That's what my mind wants to talk about when it comes to 'what does it feel like to be X'?

I can't cogently formulate my ideas on it despite having spent a long time pondering it.

However, we know we can sense the extent of our bodies. We know we feel ourselves - our sense of self - to be somewhere inside our cranial cavity. There's some representation of our self that we hold there non-cognitively, but that we can also think about and kind of 'test' - for example by touching the tip of your nose. It's something fundamental to motility in all mobile organisms, but perhaps even precedes that in evolutionary terms; an awareness of what we are as opposed to what we are not.

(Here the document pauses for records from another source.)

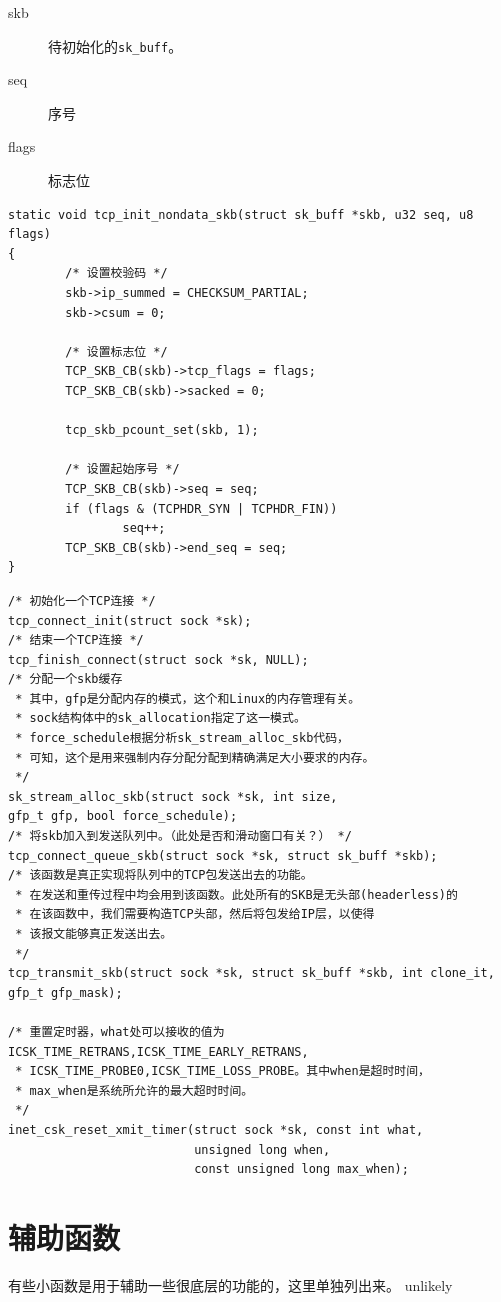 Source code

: \documentclass[11pt, a4paper,oneside]{book}
\theoremstyle{ocrenumbox}
\theoremstyle{purplenumbox}
\theoremstyle{blackbox}
\begin{document}
\begin{description}
  \item[skb] 待初始化的\texttt{sk_buff}。
  \item[seq] 序号
  \item[flags] 标志位
\end{description}

\begin{verbatim}
static void tcp_init_nondata_skb(struct sk_buff *skb, u32 seq, u8 flags)
{
        /* 设置校验码 */
        skb->ip_summed = CHECKSUM_PARTIAL;
        skb->csum = 0;

        /* 设置标志位 */
        TCP_SKB_CB(skb)->tcp_flags = flags;
        TCP_SKB_CB(skb)->sacked = 0;

        tcp_skb_pcount_set(skb, 1);

        /* 设置起始序号 */
        TCP_SKB_CB(skb)->seq = seq;
        if (flags & (TCPHDR_SYN | TCPHDR_FIN))
                seq++;
        TCP_SKB_CB(skb)->end_seq = seq;
}
\end{verbatim}

\begin{verbatim}
/* 初始化一个TCP连接 */
tcp_connect_init(struct sock *sk);
/* 结束一个TCP连接 */
tcp_finish_connect(struct sock *sk, NULL);
/* 分配一个skb缓存
 * 其中，gfp是分配内存的模式，这个和Linux的内存管理有关。
 * sock结构体中的sk_allocation指定了这一模式。
 * force_schedule根据分析sk_stream_alloc_skb代码，
 * 可知，这个是用来强制内存分配分配到精确满足大小要求的内存。
 */
sk_stream_alloc_skb(struct sock *sk, int size,
gfp_t gfp, bool force_schedule);
/* 将skb加入到发送队列中。（此处是否和滑动窗口有关？） */ 
tcp_connect_queue_skb(struct sock *sk, struct sk_buff *skb);
/* 该函数是真正实现将队列中的TCP包发送出去的功能。
 * 在发送和重传过程中均会用到该函数。此处所有的SKB是无头部(headerless)的
 * 在该函数中，我们需要构造TCP头部，然后将包发给IP层，以使得
 * 该报文能够真正发送出去。
 */
tcp_transmit_skb(struct sock *sk, struct sk_buff *skb, int clone_it,
gfp_t gfp_mask);

/* 重置定时器，what处可以接收的值为ICSK_TIME_RETRANS,ICSK_TIME_EARLY_RETRANS,
 * ICSK_TIME_PROBE0,ICSK_TIME_LOSS_PROBE。其中when是超时时间，
 * max_when是系统所允许的最大超时时间。
 */
inet_csk_reset_xmit_timer(struct sock *sk, const int what,
                          unsigned long when,
                          const unsigned long max_when);
\end{verbatim}

\section{辅助函数}
有些小函数是用于辅助一些很底层的功能的，这里单独列出来。
				unlikely
\end{document}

When we go to the doctors, aside from when we have overt symptoms or, say, a leg that fell off - it's our sense of self and reporting of it that doctors' question first to begin to determine a diagnosis. If someone feels hot despite the temperature being mild, we don't say they're 'wrong' - how can they be wrong if they say they feel hot? Who else can tell them they are or aren't feeling hot? A doctor will certainly take note of that as a means of discovering a physical cause. While we can say that anecdotes are not data in the sense of reporting external events; anecdotal reporting is pretty much the only data we can attain of internal events, of sensory feelings.

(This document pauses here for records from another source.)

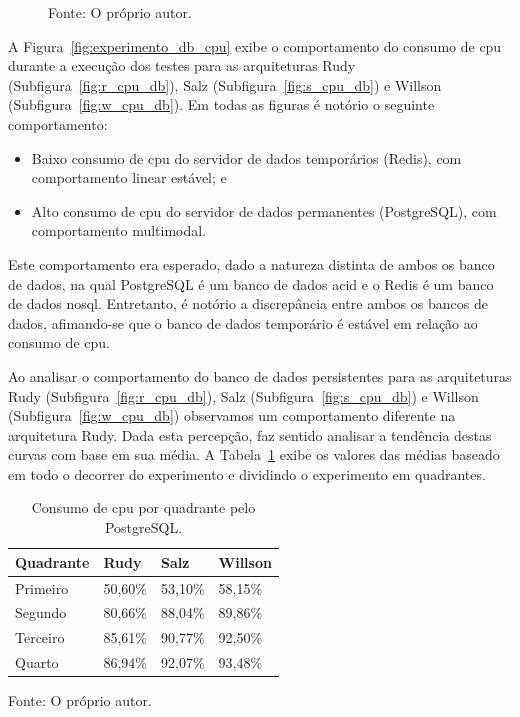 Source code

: \begin{figure}[htb!]
    Fonte: O próprio autor.
\end{figure}


A Figura~\ref{fig:experimento_db_cpu} exibe o comportamento do consumo de \ac{cpu} durante a execução dos testes para as arquiteturas Rudy (Subfigura~\ref{fig:r_cpu_db}), Salz (Subfigura~\ref{fig:s_cpu_db}) e Willson (Subfigura~\ref{fig:w_cpu_db}).
%
Em todas as figuras é notório o seguinte comportamento:

\begin{itemize}
 \item Baixo consumo de \ac{cpu} do servidor de dados temporários (Redis), com comportamento linear estável; e
 \item Alto consumo de \ac{cpu} do servidor de dados permanentes (PostgreSQL), com comportamento multimodal.
\end{itemize}

Este comportamento era esperado, dado a natureza distinta de ambos os banco de dados, na qual PostgreSQL é um banco de dados \ac{acid} e o Redis é um banco de dados \ac{nosql}.
%
Entretanto, é notório a discrepância entre ambos os bancos de dados, afimando-se que o banco de dados temporário é estável em relação ao consumo de \ac{cpu}.

Ao analisar o comportamento do banco de dados persistentes para as arquiteturas Rudy (Subfigura~\ref{fig:r_cpu_db}), Salz (Subfigura~\ref{fig:s_cpu_db}) e Willson (Subfigura~\ref{fig:w_cpu_db}) observamos um comportamento diferente na arquitetura Rudy.
%
Dada esta percepção, faz sentido analisar a tendência destas curvas com base em sua média.
%
A Tabela~\ref{tab:cpu_db_media_quadrantes} exibe os valores das médias baseado em todo o decorrer do experimento e dividindo o experimento em quadrantes.

\begin{table}[htb!]
\centering
\begin{adjustbox}{max width=\textwidth}
\caption{Consumo de \ac{cpu} por quadrante pelo PostgreSQL.}
\label{tab:cpu_db_media_quadrantes}
\begin{tabular}{l|l|l|l}

\hline \hline

Quadrante & Rudy    & Salz    & Willson \\ \hline \hline

Primeiro  & 50,60\% & 53,10\% & 58,15\% \\ \hline

Segundo   & 80,66\% & 88,04\% & 89,86\% \\ \hline

Terceiro  & 85,61\% & 90,77\% & 92,50\% \\ \hline

Quarto    & 86,94\% & 92,07\% & 93,48\% \\ \hline \hline

\end{tabular}

\end{adjustbox}

Fonte: O próprio autor.
\end{table}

That's under the hood somewhere of why I've always believed (well, at least as long as I recall) that if a person who possesses male chromosomes and anatomy says that they don't feel male that this is an inalienable truth to them regardless of whether I can ever hope to share or empathize with it. And if some such people are 'confused' and flit back and forth about their feelings, well that seems perfectly reasonable too given they've grown up in a society that only sees clean binaries. All of it is confusing, and probably should be. Perhaps we all should be a little more confused and open to our own confusion, rather than being unquestioningly certain about a rigid sense of self.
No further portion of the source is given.